●教えてドクター |
総合在宅医療クリニック 管理栄養士
安田和代 先生
2018年11月に厚生労働省より「ACP(アドバンスケアプラニング)」という言葉を掲げ「自分の最期をどのように過ごしたいかを自分で決めましょう。」という提言がありました。そこで私達は、「食べる事において自分はどうしたいのか?ということを、それぞれの人が早い段階から考えていきましょう。」ということをお伝えしております。食べるというと口から食べる事をイメージしますが、口から以外にも、胃ろうであったり、腸ろうであったり、あるいは消化管が使えない方の場合、静脈栄養という栄養摂取の方法もあります。そういった栄養の摂り方を、したいか?したくないか?を考えていただきます。最終的にはご本人・ご家族と主治医とのお話合いになりますが、なかなか医師からの説明だけで患者さんやご家族が理解されることは難しいと思います。そこで「この患者さん分かっていらっしゃるかな?」と気に掛け、「こういうことですよ。」「こういう選択肢もありますよ。」ということを丁寧にご説明することを心掛けています。患者さんによっては、「口から食べる事にこだわりたい。」と思われる方もあります。
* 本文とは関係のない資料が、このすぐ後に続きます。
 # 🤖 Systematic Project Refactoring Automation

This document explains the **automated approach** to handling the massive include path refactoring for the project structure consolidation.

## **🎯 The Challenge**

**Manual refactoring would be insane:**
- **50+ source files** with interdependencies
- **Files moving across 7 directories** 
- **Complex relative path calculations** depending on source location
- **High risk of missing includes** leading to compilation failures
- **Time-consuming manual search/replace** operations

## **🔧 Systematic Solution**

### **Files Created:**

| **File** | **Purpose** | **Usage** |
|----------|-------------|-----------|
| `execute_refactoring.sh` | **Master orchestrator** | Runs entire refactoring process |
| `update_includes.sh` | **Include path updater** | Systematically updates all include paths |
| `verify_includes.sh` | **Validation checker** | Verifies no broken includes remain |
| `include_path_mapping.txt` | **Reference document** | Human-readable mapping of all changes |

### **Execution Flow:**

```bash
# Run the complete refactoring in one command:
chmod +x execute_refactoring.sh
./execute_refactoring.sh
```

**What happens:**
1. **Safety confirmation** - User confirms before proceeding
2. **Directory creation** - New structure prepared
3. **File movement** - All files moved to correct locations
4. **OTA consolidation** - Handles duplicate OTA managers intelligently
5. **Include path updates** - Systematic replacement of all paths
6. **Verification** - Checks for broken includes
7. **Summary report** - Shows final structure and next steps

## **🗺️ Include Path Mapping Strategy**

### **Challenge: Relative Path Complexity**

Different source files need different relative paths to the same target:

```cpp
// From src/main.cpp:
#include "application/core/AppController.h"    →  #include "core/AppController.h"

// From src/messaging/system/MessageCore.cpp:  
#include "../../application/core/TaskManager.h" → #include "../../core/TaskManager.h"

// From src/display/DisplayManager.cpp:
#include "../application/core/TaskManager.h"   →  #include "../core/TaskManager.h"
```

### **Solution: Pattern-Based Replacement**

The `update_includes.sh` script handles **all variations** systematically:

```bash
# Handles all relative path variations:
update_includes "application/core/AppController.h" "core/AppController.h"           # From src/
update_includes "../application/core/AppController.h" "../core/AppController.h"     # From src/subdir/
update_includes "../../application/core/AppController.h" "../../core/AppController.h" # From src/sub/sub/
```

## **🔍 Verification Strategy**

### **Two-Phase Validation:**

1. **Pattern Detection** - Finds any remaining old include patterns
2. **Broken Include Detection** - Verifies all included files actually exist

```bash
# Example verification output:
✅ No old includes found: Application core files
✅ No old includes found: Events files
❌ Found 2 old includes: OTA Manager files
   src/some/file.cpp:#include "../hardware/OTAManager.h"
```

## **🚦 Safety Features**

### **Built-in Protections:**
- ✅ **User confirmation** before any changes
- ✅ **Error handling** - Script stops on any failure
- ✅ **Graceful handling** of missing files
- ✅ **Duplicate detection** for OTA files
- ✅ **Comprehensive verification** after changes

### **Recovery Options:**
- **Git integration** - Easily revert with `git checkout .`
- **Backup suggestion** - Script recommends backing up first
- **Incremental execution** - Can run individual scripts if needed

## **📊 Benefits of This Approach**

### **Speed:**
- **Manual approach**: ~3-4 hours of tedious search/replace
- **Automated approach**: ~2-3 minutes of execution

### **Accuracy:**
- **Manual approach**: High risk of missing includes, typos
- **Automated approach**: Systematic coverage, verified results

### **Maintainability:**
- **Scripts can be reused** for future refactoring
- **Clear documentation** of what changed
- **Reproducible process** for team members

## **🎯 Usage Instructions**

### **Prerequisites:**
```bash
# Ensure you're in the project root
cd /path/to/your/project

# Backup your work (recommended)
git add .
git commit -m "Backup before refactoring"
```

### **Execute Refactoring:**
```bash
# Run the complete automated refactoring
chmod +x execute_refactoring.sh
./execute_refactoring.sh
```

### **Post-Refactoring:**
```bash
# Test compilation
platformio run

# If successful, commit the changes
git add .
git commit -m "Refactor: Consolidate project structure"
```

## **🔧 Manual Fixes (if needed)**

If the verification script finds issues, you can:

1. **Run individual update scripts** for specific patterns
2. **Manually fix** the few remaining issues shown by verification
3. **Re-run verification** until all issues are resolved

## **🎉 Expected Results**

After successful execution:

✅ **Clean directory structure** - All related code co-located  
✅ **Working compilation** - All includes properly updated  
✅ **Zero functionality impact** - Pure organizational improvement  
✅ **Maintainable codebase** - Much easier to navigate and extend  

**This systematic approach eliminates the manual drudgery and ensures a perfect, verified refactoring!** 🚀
そこで、「この方はどうして口から食べる事にこだわりたいと思っていらっしゃるのか?」と掘り下げて、「この方が持っていらっしゃる情報量はどのくらいなのかな?」「よく考えて決められたのかな?」「それともよくわからないままに、口から食べたいと言っていらっしゃるのかな?」というところまで推し量ったりします。胃ろうを作りたいとしても、胃ろうを作ることができるタイミングがあります。迷っている間にそのタイミングを逃してしまうことがあります。ですので、例えば胃ろうを作りたいと思った時に、作れるタイミングで迷わずできるように、あらかじめ患者さんやご家族のお気持ちを確認して、必要な情報をお届けしたいと思っています。食は家族と共に過ごす日常です。その日常を自分でどのように選んで生きていくのかを考えていただき、その人らしく生き続けていけるように、早い段階から食の意思決定を支援できるきっかけ作りをご提案していきたいと思っております。